Pero hablar de Dylan Dog como un relato de terror es ponerle límites. En la llamada paraliteratura, donde se incluye el cómic, la desaparecida fotonovela, los fanzines y las novelitas de amor (Corín Tellado), el western, las series góticas, noires o de misterio, Dylan Dog actúa como una columna literaria que los vertebra a todos. Puede ser Maigret, Poe, Holmes, Lovecraft, Poirot o Darío Argento (algunos planos secuencia son soberbios), puede sufrir como el atribulado Peter Lorre en el Monstruo de Dusseldorf y puede enamorarse destilando miel como Hugh Grant. Si es, como dijimos una suma de admiraciones, el detective deja un rastro notable en emulaciones ya que consigue, por ejemplo, jugar al ajedrez con la muerte como Max von Sydow en el Séptimo sello de Bergman. Deja, en cada capítulo, rastros de soldado y no de capitán, pinceladas de bobo y no de sabio. Falla con autoridad y como tal se percibe.
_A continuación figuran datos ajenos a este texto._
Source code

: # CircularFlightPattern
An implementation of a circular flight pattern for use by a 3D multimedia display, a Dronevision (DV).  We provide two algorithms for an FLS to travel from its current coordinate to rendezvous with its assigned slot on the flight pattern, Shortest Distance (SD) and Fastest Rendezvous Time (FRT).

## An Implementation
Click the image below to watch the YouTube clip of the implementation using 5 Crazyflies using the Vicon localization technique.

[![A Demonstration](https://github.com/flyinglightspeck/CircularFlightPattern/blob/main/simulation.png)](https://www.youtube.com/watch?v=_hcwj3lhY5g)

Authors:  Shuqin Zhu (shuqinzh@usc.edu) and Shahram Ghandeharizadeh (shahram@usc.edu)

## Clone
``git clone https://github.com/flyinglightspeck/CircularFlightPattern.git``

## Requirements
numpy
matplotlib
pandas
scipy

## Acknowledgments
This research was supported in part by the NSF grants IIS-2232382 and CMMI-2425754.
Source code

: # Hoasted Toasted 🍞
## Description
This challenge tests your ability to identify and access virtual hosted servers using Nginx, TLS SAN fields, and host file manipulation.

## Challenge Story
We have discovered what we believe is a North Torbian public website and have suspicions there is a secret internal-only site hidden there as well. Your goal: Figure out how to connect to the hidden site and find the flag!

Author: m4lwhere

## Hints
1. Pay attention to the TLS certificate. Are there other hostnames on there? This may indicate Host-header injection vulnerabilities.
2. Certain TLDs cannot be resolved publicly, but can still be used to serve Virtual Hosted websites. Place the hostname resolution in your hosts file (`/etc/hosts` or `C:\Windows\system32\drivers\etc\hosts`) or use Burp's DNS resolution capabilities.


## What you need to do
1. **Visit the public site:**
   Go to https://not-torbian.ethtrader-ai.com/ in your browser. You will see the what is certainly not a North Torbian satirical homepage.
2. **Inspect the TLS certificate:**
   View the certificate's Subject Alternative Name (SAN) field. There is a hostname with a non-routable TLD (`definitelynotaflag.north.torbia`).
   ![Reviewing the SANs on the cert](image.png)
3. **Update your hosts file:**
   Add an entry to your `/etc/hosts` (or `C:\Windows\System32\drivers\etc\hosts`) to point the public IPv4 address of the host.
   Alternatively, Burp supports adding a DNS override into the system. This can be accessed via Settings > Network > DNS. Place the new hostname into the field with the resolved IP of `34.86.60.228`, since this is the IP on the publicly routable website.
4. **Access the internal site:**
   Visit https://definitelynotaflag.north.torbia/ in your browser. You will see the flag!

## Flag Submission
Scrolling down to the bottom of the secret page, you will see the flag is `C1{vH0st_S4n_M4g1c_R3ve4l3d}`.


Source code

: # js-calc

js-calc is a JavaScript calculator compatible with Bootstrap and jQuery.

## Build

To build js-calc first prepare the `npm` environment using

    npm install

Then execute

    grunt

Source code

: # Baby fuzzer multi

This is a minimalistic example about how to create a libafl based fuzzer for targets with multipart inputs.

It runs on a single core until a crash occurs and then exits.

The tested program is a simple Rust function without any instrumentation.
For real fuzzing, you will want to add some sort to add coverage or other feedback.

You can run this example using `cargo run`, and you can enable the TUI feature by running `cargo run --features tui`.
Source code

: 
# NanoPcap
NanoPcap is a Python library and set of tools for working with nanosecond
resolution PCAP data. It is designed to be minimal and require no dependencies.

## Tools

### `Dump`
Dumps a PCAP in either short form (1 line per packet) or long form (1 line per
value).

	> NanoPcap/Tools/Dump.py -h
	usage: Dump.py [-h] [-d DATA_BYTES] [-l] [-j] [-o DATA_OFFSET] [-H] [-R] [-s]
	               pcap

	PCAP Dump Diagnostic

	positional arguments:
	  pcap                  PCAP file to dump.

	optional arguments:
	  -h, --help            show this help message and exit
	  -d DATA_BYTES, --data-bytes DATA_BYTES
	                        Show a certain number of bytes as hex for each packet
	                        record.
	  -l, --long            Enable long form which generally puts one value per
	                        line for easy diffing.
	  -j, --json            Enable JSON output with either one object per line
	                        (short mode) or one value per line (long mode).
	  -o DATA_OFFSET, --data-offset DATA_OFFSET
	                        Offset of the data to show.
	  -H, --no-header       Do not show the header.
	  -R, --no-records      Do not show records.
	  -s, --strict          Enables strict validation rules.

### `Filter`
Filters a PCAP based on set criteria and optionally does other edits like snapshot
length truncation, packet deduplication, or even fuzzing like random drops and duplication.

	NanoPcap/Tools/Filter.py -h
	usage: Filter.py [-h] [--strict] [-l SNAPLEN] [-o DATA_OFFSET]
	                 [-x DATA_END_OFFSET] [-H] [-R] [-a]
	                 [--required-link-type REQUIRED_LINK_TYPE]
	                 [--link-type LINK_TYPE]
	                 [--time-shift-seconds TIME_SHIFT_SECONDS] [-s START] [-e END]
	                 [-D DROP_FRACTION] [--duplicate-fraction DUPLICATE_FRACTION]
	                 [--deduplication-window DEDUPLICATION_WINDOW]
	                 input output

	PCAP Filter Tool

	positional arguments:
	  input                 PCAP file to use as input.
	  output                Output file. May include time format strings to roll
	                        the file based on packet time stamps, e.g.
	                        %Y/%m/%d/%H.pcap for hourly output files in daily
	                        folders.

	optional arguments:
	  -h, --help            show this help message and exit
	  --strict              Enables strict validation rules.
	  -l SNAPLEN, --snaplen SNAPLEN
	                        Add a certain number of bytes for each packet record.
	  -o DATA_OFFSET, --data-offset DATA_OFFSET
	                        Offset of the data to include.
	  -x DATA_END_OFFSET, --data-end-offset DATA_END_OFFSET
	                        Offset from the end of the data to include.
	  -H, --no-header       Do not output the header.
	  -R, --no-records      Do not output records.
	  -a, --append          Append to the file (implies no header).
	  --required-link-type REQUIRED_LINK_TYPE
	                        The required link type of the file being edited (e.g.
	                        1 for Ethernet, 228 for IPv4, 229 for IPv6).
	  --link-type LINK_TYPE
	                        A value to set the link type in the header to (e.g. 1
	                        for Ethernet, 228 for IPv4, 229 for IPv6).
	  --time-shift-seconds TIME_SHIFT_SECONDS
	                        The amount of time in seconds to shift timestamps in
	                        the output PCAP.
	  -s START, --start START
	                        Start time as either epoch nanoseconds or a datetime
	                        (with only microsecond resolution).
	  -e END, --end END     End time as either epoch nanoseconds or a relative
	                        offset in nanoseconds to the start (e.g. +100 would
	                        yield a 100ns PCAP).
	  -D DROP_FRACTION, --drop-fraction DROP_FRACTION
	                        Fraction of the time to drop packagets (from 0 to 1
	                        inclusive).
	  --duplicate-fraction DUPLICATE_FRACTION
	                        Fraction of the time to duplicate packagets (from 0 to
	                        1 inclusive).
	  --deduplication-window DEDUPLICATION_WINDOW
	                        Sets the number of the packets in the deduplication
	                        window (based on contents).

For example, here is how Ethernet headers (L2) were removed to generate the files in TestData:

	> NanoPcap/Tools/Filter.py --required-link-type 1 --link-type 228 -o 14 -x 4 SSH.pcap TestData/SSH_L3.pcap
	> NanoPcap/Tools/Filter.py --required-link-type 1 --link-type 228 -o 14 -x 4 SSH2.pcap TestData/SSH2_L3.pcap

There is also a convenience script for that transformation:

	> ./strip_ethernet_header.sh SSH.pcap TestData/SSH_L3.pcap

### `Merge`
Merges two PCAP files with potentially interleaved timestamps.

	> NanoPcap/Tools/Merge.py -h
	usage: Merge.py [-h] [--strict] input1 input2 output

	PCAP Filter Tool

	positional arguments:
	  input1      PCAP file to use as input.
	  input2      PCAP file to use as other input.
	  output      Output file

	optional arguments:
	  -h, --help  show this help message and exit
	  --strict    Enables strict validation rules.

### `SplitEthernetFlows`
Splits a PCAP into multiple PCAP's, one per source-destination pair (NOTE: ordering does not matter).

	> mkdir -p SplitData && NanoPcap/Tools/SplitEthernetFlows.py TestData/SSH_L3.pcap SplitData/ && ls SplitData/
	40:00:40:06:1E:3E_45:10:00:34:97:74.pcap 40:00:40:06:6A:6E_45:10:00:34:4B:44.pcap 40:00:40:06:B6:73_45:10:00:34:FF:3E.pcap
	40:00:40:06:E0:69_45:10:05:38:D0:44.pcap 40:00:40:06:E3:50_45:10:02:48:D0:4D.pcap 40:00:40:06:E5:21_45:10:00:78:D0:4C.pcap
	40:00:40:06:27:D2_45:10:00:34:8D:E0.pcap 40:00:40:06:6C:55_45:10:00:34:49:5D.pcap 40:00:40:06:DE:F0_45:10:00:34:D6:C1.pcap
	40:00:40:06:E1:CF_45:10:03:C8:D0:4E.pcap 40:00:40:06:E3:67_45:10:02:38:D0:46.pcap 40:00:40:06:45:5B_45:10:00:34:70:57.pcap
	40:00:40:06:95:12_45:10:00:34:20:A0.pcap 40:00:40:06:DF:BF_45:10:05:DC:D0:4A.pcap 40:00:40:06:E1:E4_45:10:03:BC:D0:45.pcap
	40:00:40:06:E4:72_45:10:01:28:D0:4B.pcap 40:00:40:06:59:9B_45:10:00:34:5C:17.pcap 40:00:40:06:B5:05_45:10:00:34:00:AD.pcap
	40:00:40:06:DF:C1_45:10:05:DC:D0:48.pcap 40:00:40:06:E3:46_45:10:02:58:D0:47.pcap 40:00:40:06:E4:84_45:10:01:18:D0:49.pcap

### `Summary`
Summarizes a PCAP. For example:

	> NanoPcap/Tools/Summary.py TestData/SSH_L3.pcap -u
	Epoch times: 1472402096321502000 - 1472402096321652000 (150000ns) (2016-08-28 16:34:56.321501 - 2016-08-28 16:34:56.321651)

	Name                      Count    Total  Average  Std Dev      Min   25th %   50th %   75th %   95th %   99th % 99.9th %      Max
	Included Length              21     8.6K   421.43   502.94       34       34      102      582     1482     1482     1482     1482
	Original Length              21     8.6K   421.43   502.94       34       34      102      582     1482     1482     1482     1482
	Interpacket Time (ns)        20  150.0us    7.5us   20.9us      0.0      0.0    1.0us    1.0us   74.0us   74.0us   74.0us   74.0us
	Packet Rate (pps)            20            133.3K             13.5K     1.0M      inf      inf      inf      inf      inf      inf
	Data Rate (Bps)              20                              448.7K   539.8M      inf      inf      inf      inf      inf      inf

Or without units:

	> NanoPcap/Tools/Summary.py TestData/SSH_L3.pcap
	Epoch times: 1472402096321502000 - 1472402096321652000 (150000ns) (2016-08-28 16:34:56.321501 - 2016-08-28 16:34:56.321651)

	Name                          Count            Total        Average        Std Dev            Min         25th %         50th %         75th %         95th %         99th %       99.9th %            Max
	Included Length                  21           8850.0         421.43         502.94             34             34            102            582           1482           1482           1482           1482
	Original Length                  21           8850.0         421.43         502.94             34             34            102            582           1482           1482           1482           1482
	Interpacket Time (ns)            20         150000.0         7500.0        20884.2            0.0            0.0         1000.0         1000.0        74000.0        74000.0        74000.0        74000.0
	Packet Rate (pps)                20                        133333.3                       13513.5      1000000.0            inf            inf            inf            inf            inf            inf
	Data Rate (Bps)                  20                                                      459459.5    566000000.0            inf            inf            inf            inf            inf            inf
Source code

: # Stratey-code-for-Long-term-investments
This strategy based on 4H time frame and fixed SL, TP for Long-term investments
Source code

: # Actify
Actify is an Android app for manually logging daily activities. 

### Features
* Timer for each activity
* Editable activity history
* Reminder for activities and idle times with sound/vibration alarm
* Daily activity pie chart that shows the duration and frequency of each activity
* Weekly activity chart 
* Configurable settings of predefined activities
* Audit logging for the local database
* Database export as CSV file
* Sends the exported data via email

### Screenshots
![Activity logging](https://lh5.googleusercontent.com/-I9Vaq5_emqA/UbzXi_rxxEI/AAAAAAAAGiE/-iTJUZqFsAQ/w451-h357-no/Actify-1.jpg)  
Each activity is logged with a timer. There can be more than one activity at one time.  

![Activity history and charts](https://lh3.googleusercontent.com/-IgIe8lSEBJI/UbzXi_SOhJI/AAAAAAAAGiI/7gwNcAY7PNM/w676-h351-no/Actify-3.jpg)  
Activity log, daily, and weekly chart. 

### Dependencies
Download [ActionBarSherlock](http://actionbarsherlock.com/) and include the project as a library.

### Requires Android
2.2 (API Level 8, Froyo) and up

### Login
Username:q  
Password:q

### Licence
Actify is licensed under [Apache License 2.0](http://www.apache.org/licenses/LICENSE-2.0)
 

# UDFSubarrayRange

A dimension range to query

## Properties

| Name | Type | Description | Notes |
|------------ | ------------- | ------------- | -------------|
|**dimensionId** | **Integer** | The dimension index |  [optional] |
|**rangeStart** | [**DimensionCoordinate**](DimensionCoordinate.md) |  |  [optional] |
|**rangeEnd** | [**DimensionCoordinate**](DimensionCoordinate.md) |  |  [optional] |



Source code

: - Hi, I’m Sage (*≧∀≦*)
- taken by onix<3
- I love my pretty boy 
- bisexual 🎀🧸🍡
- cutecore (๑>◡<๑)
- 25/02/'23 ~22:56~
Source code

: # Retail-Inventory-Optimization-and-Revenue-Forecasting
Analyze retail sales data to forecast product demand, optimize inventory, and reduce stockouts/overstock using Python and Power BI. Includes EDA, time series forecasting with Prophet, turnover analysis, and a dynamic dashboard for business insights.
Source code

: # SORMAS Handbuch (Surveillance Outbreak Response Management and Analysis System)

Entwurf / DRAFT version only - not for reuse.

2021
Sclavi ha manifestado alguna vez, y no es que se prodigue en muchas entrevistas, que lo que intenta desde el guion no es otra cosa que una reproducción de sus pesadillas; ha declarado ser un ex alcohólico, que padece alguna que otra manía, agorafóbico con pánico a verse retratado por una cámara o un plumín y hasta ha dicho, seguramente en una exageración metafórica, que sólo sale de casa para ir al psicólogo o que su mayor anhelo es descubrir que un OVNI ha aterrizado en su patio. Notable.
Está claro que el tumultuoso Dylan es su alter ego, pero lo cierto es que, aversiones aparte, el cómic ya lleva casi cuarenta años sin perder músculo, tiene legión de seguidores en todo el mundo y un batallón de guionistas y dibujantes que no sólo no le han quitado tensión, sino que traducen, en cada entrega, el síndrome de su autor.
Ya lo expresó Umberto Eco: “Puedo leer la biblia, Homero y Dylan Dog durante días sin aburrirme”.